An answering nod acknowledged our bargain, and then my father strolled to the large double door across from me and slid one side open a few feet.

“Come,” he said tersely, and stepped back.

The shaman stepped through first, looking around him warily as if searching for a trap, even in his own territory. If he knew my father, I couldn’t blame him in the slightest. Disappointment surged when nothing happened. Watching him and my father rip each other to shreds with magic would’ve been the most satisfying moment of my life. The shaman had a huge, curved knife hanging from his belt, and wore a stained leather vest that showed off the intricate tattoos covering his hairy arms from wrist to shoulder.

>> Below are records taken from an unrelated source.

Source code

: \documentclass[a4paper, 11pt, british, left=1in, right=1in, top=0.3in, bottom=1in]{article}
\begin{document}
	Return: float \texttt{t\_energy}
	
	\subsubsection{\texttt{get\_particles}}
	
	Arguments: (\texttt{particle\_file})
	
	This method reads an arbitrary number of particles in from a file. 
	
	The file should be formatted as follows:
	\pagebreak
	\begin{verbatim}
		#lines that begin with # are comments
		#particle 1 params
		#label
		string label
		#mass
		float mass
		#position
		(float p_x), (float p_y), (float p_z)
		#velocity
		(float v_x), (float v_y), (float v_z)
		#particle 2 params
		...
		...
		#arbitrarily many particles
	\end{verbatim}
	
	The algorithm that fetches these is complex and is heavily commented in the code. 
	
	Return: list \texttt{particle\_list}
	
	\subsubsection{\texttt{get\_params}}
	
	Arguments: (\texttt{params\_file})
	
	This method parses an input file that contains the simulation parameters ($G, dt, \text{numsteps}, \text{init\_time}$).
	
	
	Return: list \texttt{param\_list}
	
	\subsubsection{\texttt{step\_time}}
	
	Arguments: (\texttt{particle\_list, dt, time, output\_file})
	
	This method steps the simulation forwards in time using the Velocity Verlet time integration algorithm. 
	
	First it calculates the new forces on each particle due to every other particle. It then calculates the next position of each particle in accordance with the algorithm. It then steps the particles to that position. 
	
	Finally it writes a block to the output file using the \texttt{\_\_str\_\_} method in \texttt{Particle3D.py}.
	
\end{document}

Overall, not a pleasant addition to the tableau.

Matthew followed him in, with Sam Kimball right on his heels. When Matthew saw Ian, he went white, and he stopped dead, Kimball having to stagger a step not to run into him.

“What the fuck have you done with my brother?” Matthew demanded, his head whipping back and forth from my father to Kimball, his whole body rigid with tension. “He wasn’t supposed to be hurt.”

The little hope I’d had that Matthew wasn’t in this up to his neck withered and died. “What the fuck did you expect?” I choked out. “You traitorous son of a bitch, did you really think —” And then I screamed, long and high, my back arching and every limb seizing as my father waved his hand casually and sent endless washes of pain cascading through my nerves. My vision sizzled with streaks of white against red-tinged black.

It ended, after a few endless moments, and I slumped down again, aching and trembling, sweat pouring off me in rivers. My skin chilled instantly, and I shivered and shook, damp and freezing and wretched.

“Mind your tongue and your place,” my father said, sounding nothing but mildly amused. “Not that I disagree, of course.”

Kimball’s low, rough laughter rolled through the room. “Don’t worry, Armitage,” he said. “You’ll get your brother and your bitch when all’s said and done.”

Hisbitch? Who? What the ever-loving fuck?